Required work:
Would you give the entries again word for word, with no pictures in the copy?

==== Information given ====

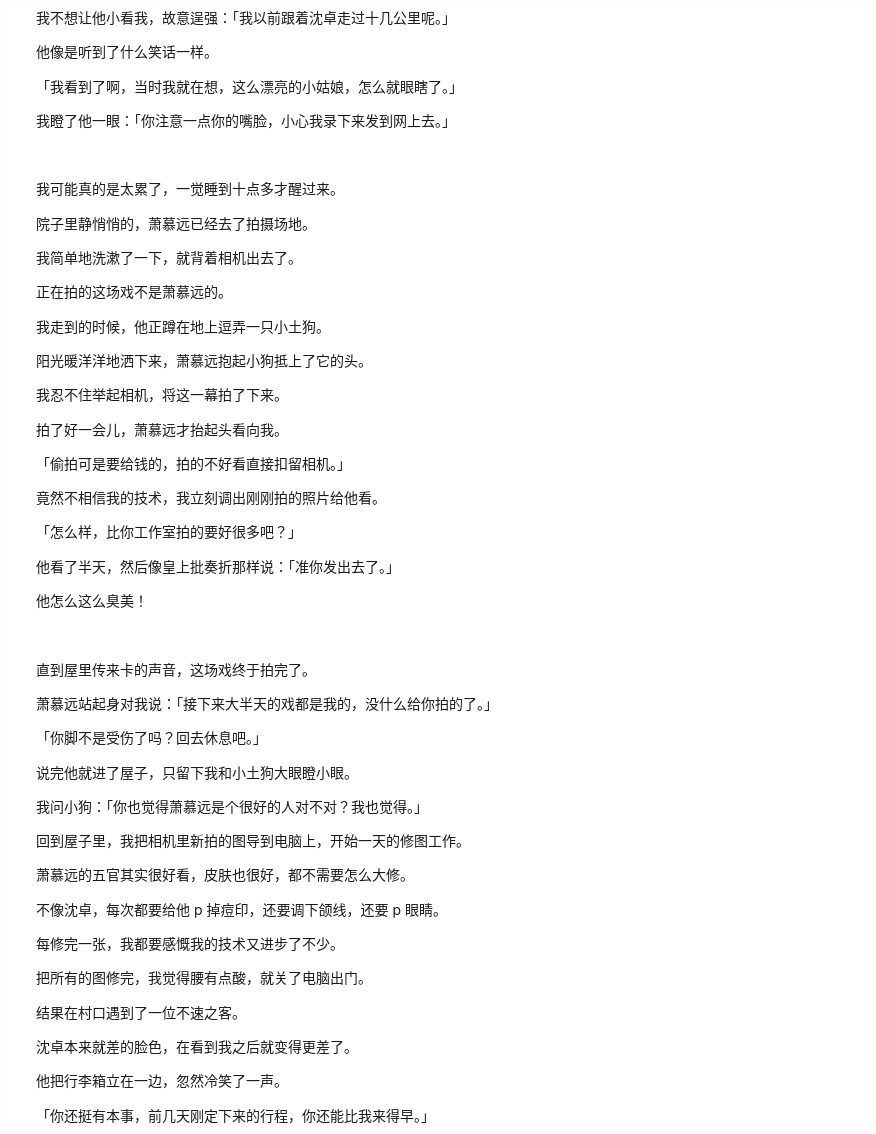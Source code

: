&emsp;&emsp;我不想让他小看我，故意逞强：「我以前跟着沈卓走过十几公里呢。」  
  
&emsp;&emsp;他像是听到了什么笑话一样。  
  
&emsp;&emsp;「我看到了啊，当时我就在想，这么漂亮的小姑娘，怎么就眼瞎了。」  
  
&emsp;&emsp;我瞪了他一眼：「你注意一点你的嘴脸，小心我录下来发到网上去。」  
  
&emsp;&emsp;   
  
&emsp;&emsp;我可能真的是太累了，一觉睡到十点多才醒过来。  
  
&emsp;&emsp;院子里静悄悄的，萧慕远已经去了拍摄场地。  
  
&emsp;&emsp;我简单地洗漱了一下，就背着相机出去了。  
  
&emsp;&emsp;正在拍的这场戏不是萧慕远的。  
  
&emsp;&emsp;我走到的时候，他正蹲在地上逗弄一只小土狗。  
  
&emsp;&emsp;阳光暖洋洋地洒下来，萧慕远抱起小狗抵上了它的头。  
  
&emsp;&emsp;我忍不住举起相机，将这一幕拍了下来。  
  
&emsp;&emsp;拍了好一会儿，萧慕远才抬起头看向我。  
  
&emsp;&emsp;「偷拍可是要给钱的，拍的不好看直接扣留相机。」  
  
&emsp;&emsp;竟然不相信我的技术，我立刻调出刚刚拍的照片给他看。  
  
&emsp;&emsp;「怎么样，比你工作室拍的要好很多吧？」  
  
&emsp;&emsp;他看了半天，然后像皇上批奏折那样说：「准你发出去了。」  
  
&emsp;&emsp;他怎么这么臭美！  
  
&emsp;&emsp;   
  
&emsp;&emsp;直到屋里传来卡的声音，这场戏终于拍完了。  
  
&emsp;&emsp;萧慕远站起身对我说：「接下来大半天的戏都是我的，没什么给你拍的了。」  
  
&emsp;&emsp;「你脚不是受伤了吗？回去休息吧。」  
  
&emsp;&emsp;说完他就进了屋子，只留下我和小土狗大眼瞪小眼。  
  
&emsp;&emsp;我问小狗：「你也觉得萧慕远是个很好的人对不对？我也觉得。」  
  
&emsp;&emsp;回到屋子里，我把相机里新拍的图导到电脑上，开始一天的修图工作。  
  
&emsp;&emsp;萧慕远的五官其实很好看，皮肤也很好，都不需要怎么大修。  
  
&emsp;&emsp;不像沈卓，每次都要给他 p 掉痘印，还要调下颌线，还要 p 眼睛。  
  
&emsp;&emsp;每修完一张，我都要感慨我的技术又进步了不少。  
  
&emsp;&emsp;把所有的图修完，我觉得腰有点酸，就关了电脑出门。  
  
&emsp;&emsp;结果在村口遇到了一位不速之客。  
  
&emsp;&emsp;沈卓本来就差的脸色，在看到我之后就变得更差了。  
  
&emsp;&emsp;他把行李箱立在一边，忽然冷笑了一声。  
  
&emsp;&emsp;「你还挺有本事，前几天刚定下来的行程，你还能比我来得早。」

====

Task output:
Source code

:&emsp;&emsp;我不想让他小看我，故意逞强：「我以前跟着沈卓走过十几公里呢。」  
  
&emsp;&emsp;他像是听到了什么笑话一样。  
  
&emsp;&emsp;「我看到了啊，当时我就在想，这么漂亮的小姑娘，怎么就眼瞎了。」  
  
&emsp;&emsp;我瞪了他一眼：「你注意一点你的嘴脸，小心我录下来发到网上去。」  
  
&emsp;&emsp;   
  
&emsp;&emsp;我可能真的是太累了，一觉睡到十点多才醒过来。  
  
&emsp;&emsp;院子里静悄悄的，萧慕远已经去了拍摄场地。  
  
&emsp;&emsp;我简单地洗漱了一下，就背着相机出去了。  
  
&emsp;&emsp;正在拍的这场戏不是萧慕远的。  
  
&emsp;&emsp;我走到的时候，他正蹲在地上逗弄一只小土狗。  
  
&emsp;&emsp;阳光暖洋洋地洒下来，萧慕远抱起小狗抵上了它的头。  
  
&emsp;&emsp;我忍不住举起相机，将这一幕拍了下来。  
  
&emsp;&emsp;拍了好一会儿，萧慕远才抬起头看向我。  
  
&emsp;&emsp;「偷拍可是要给钱的，拍的不好看直接扣留相机。」  
  
&emsp;&emsp;竟然不相信我的技术，我立刻调出刚刚拍的照片给他看。  
  
&emsp;&emsp;「怎么样，比你工作室拍的要好很多吧？」  
  
&emsp;&emsp;他看了半天，然后像皇上批奏折那样说：「准你发出去了。」  
  
&emsp;&emsp;他怎么这么臭美！  
  
&emsp;&emsp;   
  
&emsp;&emsp;直到屋里传来卡的声音，这场戏终于拍完了。  
  
&emsp;&emsp;萧慕远站起身对我说：「接下来大半天的戏都是我的，没什么给你拍的了。」  
  
&emsp;&emsp;「你脚不是受伤了吗？回去休息吧。」  
  
&emsp;&emsp;说完他就进了屋子，只留下我和小土狗大眼瞪小眼。  
  
&emsp;&emsp;我问小狗：「你也觉得萧慕远是个很好的人对不对？我也觉得。」  
  
&emsp;&emsp;回到屋子里，我把相机里新拍的图导到电脑上，开始一天的修图工作。  
  
&emsp;&emsp;萧慕远的五官其实很好看，皮肤也很好，都不需要怎么大修。  
  
&emsp;&emsp;不像沈卓，每次都要给他 p 掉痘印，还要调下颌线，还要 p 眼睛。  
  
&emsp;&emsp;每修完一张，我都要感慨我的技术又进步了不少。  
  
&emsp;&emsp;把所有的图修完，我觉得腰有点酸，就关了电脑出门。  
  
&emsp;&emsp;结果在村口遇到了一位不速之客。  
  
&emsp;&emsp;沈卓本来就差的脸色，在看到我之后就变得更差了。  
  
&emsp;&emsp;他把行李箱立在一边，忽然冷笑了一声。  
  
&emsp;&emsp;「你还挺有本事，前几天刚定下来的行程，你还能比我来得早。」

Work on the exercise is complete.